VII. Was man zum Leben braucht: Liebe, Trost, Gemeinschaft, Mitgefühl und Mitleid, fällt selten vom Himmel, fällt einem selten in den Schoß. Meistens kann man aber etwas dafür tun: trösten, lieben, Gemeinsinn beweisen, Mitleid empfinden und mit anderen mitfühlen. Das wird nicht automatisch zum Erfolg führen. Manchmal wird man sich fragen, ob es nicht sinnlos ist, was man tut, weil man so wenig Dank dafür erhält.
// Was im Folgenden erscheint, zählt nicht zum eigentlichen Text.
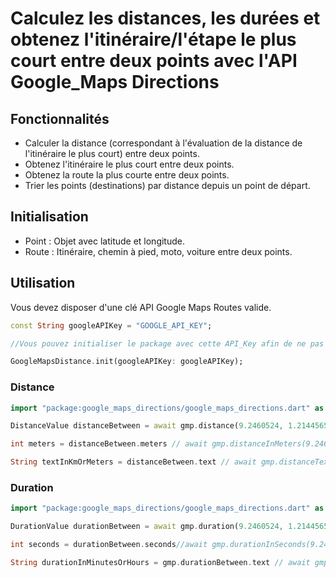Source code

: # Calculez les distances, les durées et obtenez l'itinéraire/l'étape le plus court entre deux points avec l'API Google_Maps Directions

## Fonctionnalités

- Calculer la distance (correspondant à l'évaluation de la distance de l'itinéraire le plus court) entre deux points.
- Obtenez l'itinéraire le plus court entre deux points.
- Obtenez la route la plus courte entre deux points.
- Trier les points (destinations) par distance depuis un point de départ.

## Initialisation

- Point : Objet avec latitude et longitude.
- Route : Itinéraire, chemin à pied, moto, voiture entre deux points.

## Utilisation

Vous devez disposer d'une clé API Google Maps Routes valide.

```dart
const String googleAPIKey = "GOOGLE_API_KEY";

//Vous pouvez initialiser le package avec cette API_Key afin de ne pas avoir à le transmettre en tant qu'argument à ses méthodes.

GoogleMapsDistance.init(googleAPIKey: googleAPIKey);
```

### Distance

```dart
import "package:google_maps_directions/google_maps_directions.dart" as gmp;

DistanceValue distanceBetween = await gmp.distance(9.2460524, 1.2144565, 6.1271617, 1.2345417, googleAPIKey : googleAPIKey); //gmp.distance(9.2460524, 1.2144565, 6.1271617, 1.2345417) ou sans passer l'API_KEY si le plugin est déjà initialisé avec sa valeur.

int meters = distanceBetween.meters // await gmp.distanceInMeters(9.2460524, 1.2144565, 6.1271617, 1.2345417, googleAPIKey : googleAPIKey);

String textInKmOrMeters = distanceBetween.text // await gmp.distanceText(9.2460524, 1.2144565, 6.1271617, 1.2345417, googleAPIKey : googleAPIKey);
```

### Duration

```dart
import "package:google_maps_directions/google_maps_directions.dart" as gmp;

DurationValue durationBetween = await gmp.duration(9.2460524, 1.2144565, 6.1271617, 1.2345417, googleAPIKey : googleAPIKey);

int seconds = durationBetween.seconds//await gmp.durationInSeconds(9.2460524, 1.2144565, 6.1271617, 1.2345417, googleAPIKey : googleAPIKey);

String durationInMinutesOrHours = gmp.durationBetween.text // await gmp.durationText(9.2460524, 1.2144565, 6.1271617, 1.2345417, googleAPIKey : googleAPIKey);
```
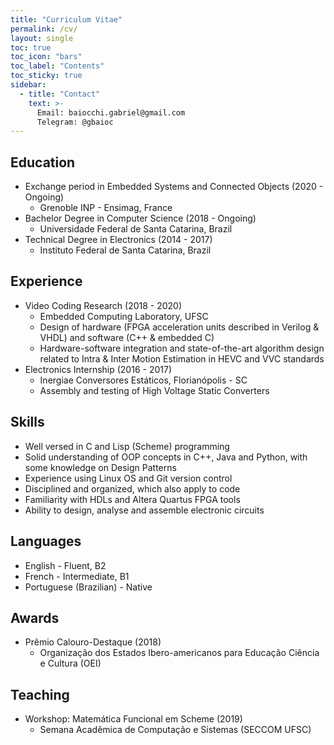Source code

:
 ```yaml
---
title: "Curriculum Vitae"
permalink: /cv/
layout: single
toc: true
toc_icon: "bars"
toc_label: "Contents"
toc_sticky: true
sidebar:
  - title: "Contact"
    text: >-
      Email: baiocchi.gabriel@gmail.com
      Telegram: @gbaioc
---
```


Education
------
* Exchange period in Embedded Systems and Connected Objects (2020 - Ongoing)
  * Grenoble INP - Ensimag, France
* Bachelor Degree in Computer Science (2018 - Ongoing)
  * Universidade Federal de Santa Catarina, Brazil
* Technical Degree in Electronics (2014 - 2017)
  * Instituto Federal de Santa Catarina, Brazil

Experience
------
* Video Coding Research (2018 - 2020)
  * Embedded Computing Laboratory, UFSC
  * Design of hardware (FPGA acceleration units described in Verilog & VHDL) and software (C++ & embedded C)
  * Hardware-software integration and state-of-the-art algorithm design related to Intra & Inter Motion Estimation in HEVC and VVC standards
* Electronics Internship (2016 - 2017)
  * Inergiae Conversores Estáticos, Florianópolis - SC
  * Assembly and testing of High Voltage Static Converters

Skills
------
* Well versed in C and Lisp (Scheme) programming
* Solid understanding of OOP concepts in C++, Java and Python, with some knowledge on Design Patterns
* Experience using Linux OS and Git version control
* Disciplined and organized, which also apply to code
* Familiarity with HDLs and Altera Quartus FPGA tools
* Ability to design, analyse and assemble electronic circuits

Languages
------
* English - Fluent, B2
* French - Intermediate, B1
* Portuguese (Brazilian) - Native

Awards
------
* Prêmio Calouro-Destaque (2018)
  * Organização dos Estados Ibero-americanos para Educação Ciência e Cultura (OEI)

Teaching
------
* Workshop: Matemática Funcional em Scheme (2019)
  * Semana Acadêmica de Computação e Sistemas (SECCOM UFSC)
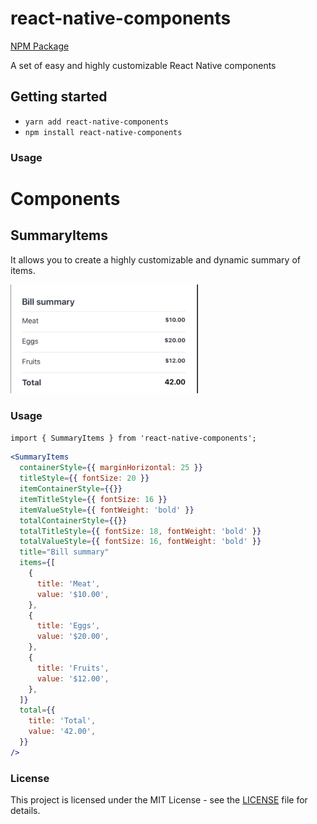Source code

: # react-native-components
[NPM Package](https://www.npmjs.com/package/react-native-components)

A set of easy and highly customizable React Native components

## Getting started

- `yarn add react-native-components`
- `npm install react-native-components`

### Usage

# Components

## SummaryItems

It allows you to create a highly customizable and dynamic summary of items.

<img width="300" src="images/summary-items.png" alt="Example of usage"></img>

### Usage

`import { SummaryItems } from 'react-native-components';`

```jsx
<SummaryItems
  containerStyle={{ marginHorizontal: 25 }}
  titleStyle={{ fontSize: 20 }}
  itemContainerStyle={{}}
  itemTitleStyle={{ fontSize: 16 }}
  itemValueStyle={{ fontWeight: 'bold' }}
  totalContainerStyle={{}}
  totalTitleStyle={{ fontSize: 18, fontWeight: 'bold' }}
  totalValueStyle={{ fontSize: 16, fontWeight: 'bold' }}
  title="Bill summary"
  items={[
    {
      title: 'Meat',
      value: '$10.00',
    },
    {
      title: 'Eggs',
      value: '$20.00',
    },
    {
      title: 'Fruits',
      value: '$12.00',
    },
  ]}
  total={{
    title: 'Total',
    value: '42.00',
  }}
/>
```

### License

This project is licensed under the MIT License - see the [LICENSE](LICENSE) file for details.
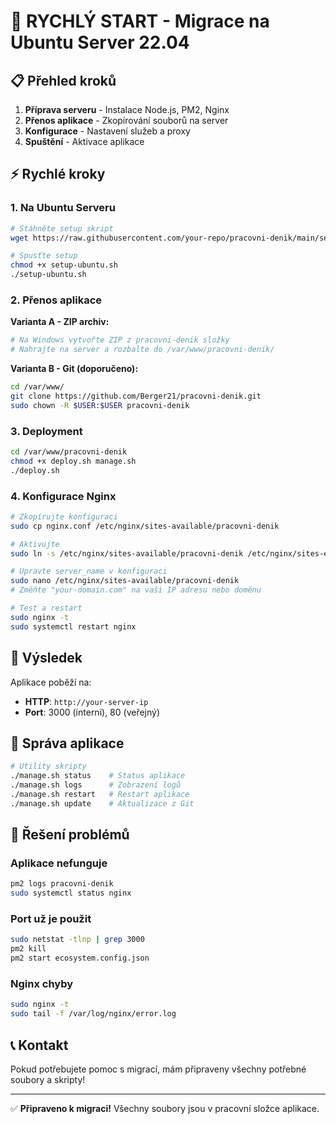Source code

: # 🚀 RYCHLÝ START - Migrace na Ubuntu Server 22.04

## 📋 Přehled kroků

1. **Příprava serveru** - Instalace Node.js, PM2, Nginx
2. **Přenos aplikace** - Zkopírování souborů na server
3. **Konfigurace** - Nastavení služeb a proxy
4. **Spuštění** - Aktivace aplikace

## ⚡ Rychlé kroky

### 1. Na Ubuntu Serveru

```bash
# Stáhněte setup skript
wget https://raw.githubusercontent.com/your-repo/pracovni-denik/main/setup-ubuntu.sh

# Spusťte setup
chmod +x setup-ubuntu.sh
./setup-ubuntu.sh
```

### 2. Přenos aplikace

**Varianta A - ZIP archiv:**
```bash
# Na Windows vytvořte ZIP z pracovni-denik složky
# Nahrajte na server a rozbalte do /var/www/pracovni-denik/
```

**Varianta B - Git (doporučeno):**
```bash
cd /var/www/
git clone https://github.com/Berger21/pracovni-denik.git
sudo chown -R $USER:$USER pracovni-denik
```

### 3. Deployment

```bash
cd /var/www/pracovni-denik
chmod +x deploy.sh manage.sh
./deploy.sh
```

### 4. Konfigurace Nginx

```bash
# Zkopírujte konfiguraci
sudo cp nginx.conf /etc/nginx/sites-available/pracovni-denik

# Aktivujte
sudo ln -s /etc/nginx/sites-available/pracovni-denik /etc/nginx/sites-enabled/

# Upravte server_name v konfiguraci
sudo nano /etc/nginx/sites-available/pracovni-denik
# Změňte "your-domain.com" na vaši IP adresu nebo doménu

# Test a restart
sudo nginx -t
sudo systemctl restart nginx
```

## 🎯 Výsledek

Aplikace poběží na:
- **HTTP**: `http://your-server-ip`
- **Port**: 3000 (interní), 80 (veřejný)

## 🔧 Správa aplikace

```bash
# Utility skripty
./manage.sh status    # Status aplikace
./manage.sh logs      # Zobrazení logů
./manage.sh restart   # Restart aplikace
./manage.sh update    # Aktualizace z Git
```

## 🚨 Řešení problémů

### Aplikace nefunguje
```bash
pm2 logs pracovni-denik
sudo systemctl status nginx
```

### Port už je použit
```bash
sudo netstat -tlnp | grep 3000
pm2 kill
pm2 start ecosystem.config.json
```

### Nginx chyby
```bash
sudo nginx -t
sudo tail -f /var/log/nginx/error.log
```

## 📞 Kontakt

Pokud potřebujete pomoc s migrací, mám připraveny všechny potřebné soubory a skripty!

---

✅ **Připraveno k migraci!** Všechny soubory jsou v pracovní složce aplikace.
Manchmal wird man sein Tun für vergeblich halten, weil man ausgenutzt wurde. Wenn man trotzdem dabei bleibt, wird es einen verändern. Wenn man sich die Zeit nimmt, anderen hin und wieder zu geben, was sie brauchen, und wenn man sich dabei von Fehlschlägen nicht entmutigen lässt, verändert es die Welt. Dann wird es wieder so schön, wie es früher einmal war - oder sogar noch schöner!